-- Opening Marker --

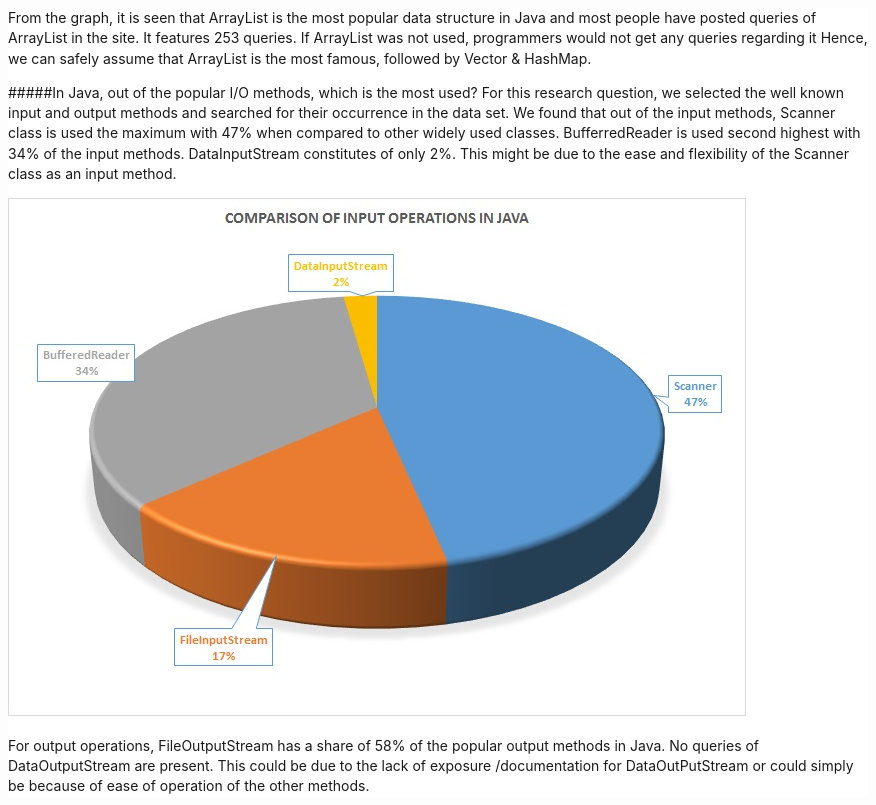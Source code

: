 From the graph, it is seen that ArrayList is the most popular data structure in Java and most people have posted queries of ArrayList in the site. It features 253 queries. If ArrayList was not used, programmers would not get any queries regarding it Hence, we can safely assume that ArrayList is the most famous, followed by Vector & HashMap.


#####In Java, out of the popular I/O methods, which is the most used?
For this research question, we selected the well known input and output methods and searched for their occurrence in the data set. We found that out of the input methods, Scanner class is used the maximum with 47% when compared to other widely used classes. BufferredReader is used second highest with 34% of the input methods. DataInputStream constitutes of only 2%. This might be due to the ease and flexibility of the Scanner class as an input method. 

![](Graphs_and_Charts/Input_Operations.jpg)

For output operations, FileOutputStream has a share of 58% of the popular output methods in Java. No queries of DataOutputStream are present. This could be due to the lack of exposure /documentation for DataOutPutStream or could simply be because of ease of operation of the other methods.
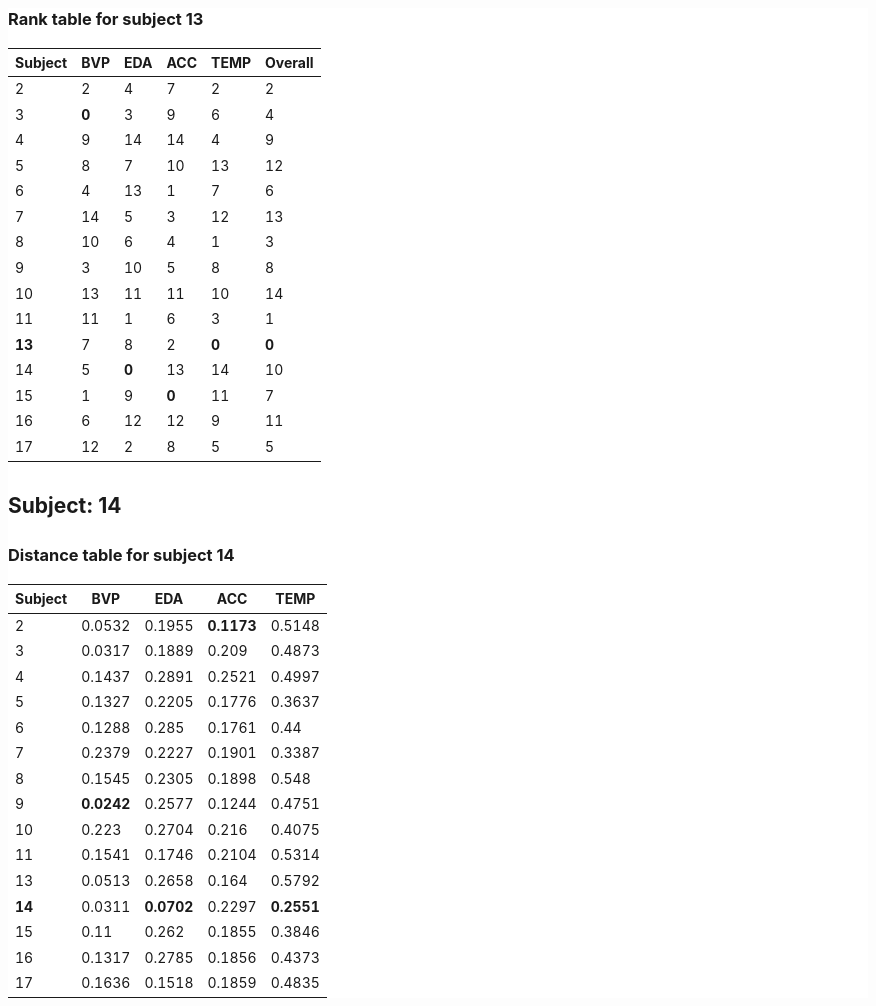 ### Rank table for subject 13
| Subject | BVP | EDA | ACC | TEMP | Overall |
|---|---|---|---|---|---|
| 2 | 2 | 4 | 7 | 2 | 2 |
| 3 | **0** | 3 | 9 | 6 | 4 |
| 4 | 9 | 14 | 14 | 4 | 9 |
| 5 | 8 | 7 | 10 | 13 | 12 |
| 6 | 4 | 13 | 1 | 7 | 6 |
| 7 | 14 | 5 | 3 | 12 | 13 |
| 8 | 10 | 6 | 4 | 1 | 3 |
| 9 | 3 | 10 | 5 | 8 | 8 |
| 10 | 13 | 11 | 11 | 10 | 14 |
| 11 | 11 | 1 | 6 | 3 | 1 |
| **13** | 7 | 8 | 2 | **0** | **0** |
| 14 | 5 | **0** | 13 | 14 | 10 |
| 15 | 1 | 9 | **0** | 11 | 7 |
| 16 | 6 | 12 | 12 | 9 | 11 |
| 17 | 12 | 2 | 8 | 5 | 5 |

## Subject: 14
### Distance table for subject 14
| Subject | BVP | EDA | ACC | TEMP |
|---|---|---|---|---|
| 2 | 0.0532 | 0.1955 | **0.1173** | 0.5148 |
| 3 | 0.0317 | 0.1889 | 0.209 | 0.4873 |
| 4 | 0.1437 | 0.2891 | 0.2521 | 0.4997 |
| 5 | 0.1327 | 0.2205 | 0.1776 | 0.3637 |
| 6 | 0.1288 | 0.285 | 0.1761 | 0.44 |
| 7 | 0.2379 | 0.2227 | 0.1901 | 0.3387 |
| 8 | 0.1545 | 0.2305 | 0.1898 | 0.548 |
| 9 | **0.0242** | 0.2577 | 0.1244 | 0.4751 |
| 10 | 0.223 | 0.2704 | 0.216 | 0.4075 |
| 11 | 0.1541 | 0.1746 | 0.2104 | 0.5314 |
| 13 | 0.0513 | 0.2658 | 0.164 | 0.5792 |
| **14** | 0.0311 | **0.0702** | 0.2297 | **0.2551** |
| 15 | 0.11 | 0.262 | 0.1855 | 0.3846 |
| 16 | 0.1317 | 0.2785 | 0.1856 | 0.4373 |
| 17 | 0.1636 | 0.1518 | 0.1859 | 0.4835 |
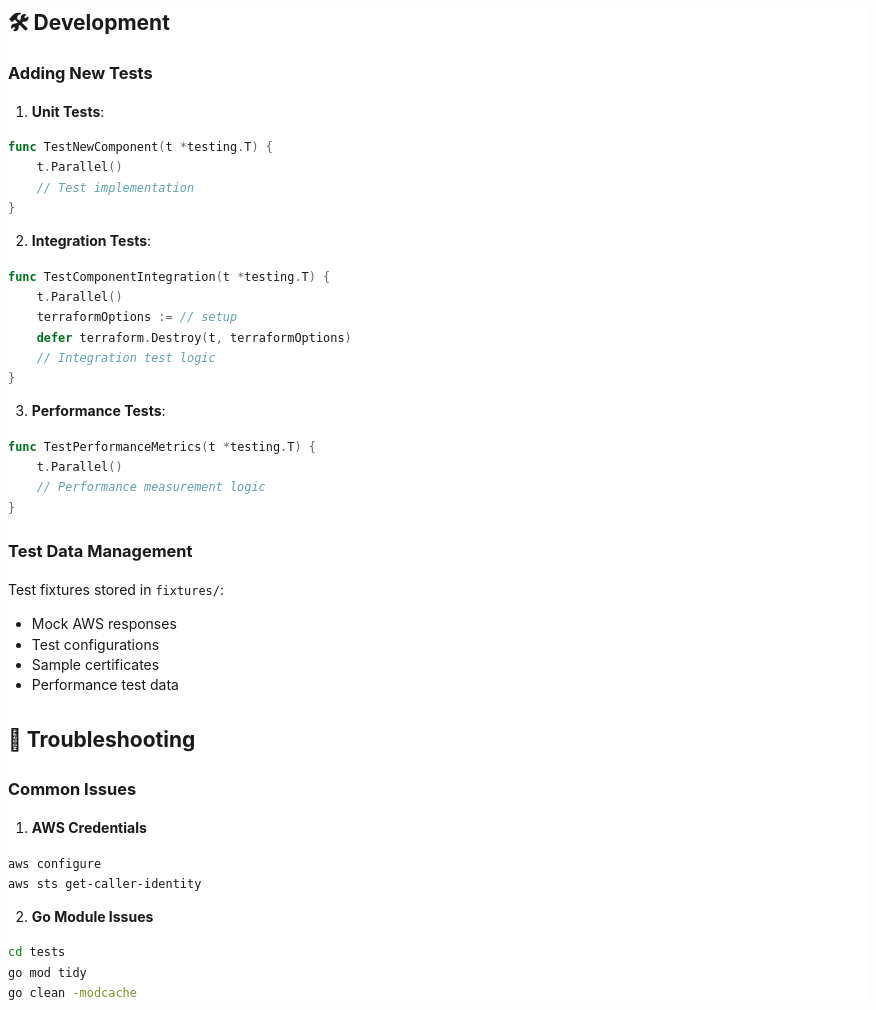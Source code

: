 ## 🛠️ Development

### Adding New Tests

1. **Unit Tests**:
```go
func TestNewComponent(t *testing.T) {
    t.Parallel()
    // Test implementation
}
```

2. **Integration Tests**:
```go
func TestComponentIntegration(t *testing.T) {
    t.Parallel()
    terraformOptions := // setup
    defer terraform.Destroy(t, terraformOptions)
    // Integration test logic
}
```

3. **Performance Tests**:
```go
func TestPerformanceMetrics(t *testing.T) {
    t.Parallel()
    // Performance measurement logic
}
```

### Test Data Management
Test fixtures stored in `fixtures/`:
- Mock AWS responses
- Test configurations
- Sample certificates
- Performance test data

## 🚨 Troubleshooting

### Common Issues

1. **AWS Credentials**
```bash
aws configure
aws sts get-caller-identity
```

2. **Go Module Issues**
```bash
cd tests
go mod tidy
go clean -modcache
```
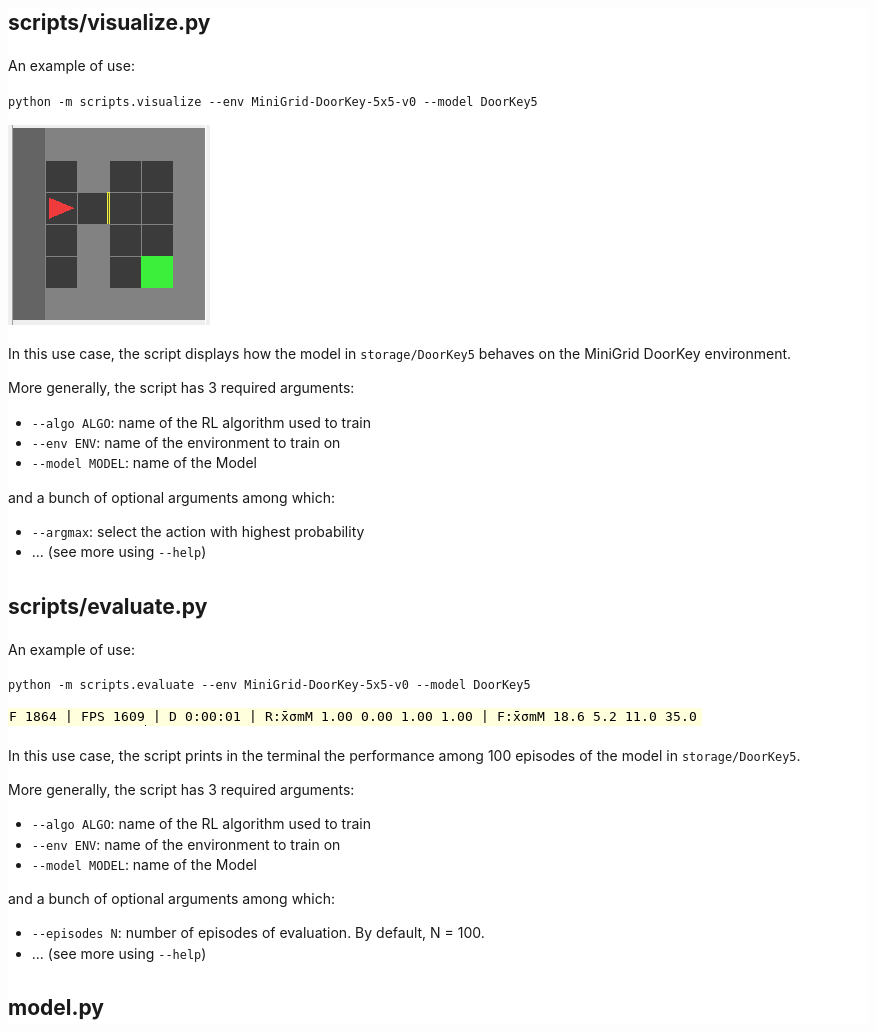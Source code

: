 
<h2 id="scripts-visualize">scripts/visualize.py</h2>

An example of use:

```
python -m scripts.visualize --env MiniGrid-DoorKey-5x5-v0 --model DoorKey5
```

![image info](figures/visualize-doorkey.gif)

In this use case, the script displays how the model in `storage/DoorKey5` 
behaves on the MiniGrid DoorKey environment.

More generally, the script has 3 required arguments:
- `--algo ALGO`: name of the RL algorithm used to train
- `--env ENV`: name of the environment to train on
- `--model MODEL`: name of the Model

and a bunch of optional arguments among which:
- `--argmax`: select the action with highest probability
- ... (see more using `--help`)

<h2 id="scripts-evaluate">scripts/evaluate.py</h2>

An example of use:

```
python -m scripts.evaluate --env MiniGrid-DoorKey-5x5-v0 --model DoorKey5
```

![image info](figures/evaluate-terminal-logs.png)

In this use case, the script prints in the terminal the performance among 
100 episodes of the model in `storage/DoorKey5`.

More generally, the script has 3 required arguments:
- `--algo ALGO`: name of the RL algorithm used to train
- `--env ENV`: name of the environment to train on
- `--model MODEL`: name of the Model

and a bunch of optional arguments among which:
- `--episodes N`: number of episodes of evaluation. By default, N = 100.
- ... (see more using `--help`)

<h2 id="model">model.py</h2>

-- Closing Marker --

» **The task**: Word for word, restate the lines above from the one with "0.1776 | 0.3637 |" through the one with "## 🚨 Troubleshooting", keeping both ends and dropping the pictures.

» **Result for this exercise**:
| 5 | 0.1327 | 0.2205 | 0.1776 | 0.3637 |
| 6 | 0.1288 | 0.285 | 0.1761 | 0.44 |
| 7 | 0.2379 | 0.2227 | 0.1901 | 0.3387 |
| 8 | 0.1545 | 0.2305 | 0.1898 | 0.548 |
| 9 | **0.0242** | 0.2577 | 0.1244 | 0.4751 |
| 10 | 0.223 | 0.2704 | 0.216 | 0.4075 |
| 11 | 0.1541 | 0.1746 | 0.2104 | 0.5314 |
| 13 | 0.0513 | 0.2658 | 0.164 | 0.5792 |
| **14** | 0.0311 | **0.0702** | 0.2297 | **0.2551** |
| 15 | 0.11 | 0.262 | 0.1855 | 0.3846 |
| 16 | 0.1317 | 0.2785 | 0.1856 | 0.4373 |
| 17 | 0.1636 | 0.1518 | 0.1859 | 0.4835 |
Source code

: ## 🛠️ Development

### Adding New Tests

1. **Unit Tests**:
```go
func TestNewComponent(t *testing.T) {
    t.Parallel()
    // Test implementation
}
```

2. **Integration Tests**:
```go
func TestComponentIntegration(t *testing.T) {
    t.Parallel()
    terraformOptions := // setup
    defer terraform.Destroy(t, terraformOptions)
    // Integration test logic
}
```

3. **Performance Tests**:
```go
func TestPerformanceMetrics(t *testing.T) {
    t.Parallel()
    // Performance measurement logic
}
```

### Test Data Management
Test fixtures stored in `fixtures/`:
- Mock AWS responses
- Test configurations
- Sample certificates
- Performance test data

## 🚨 Troubleshooting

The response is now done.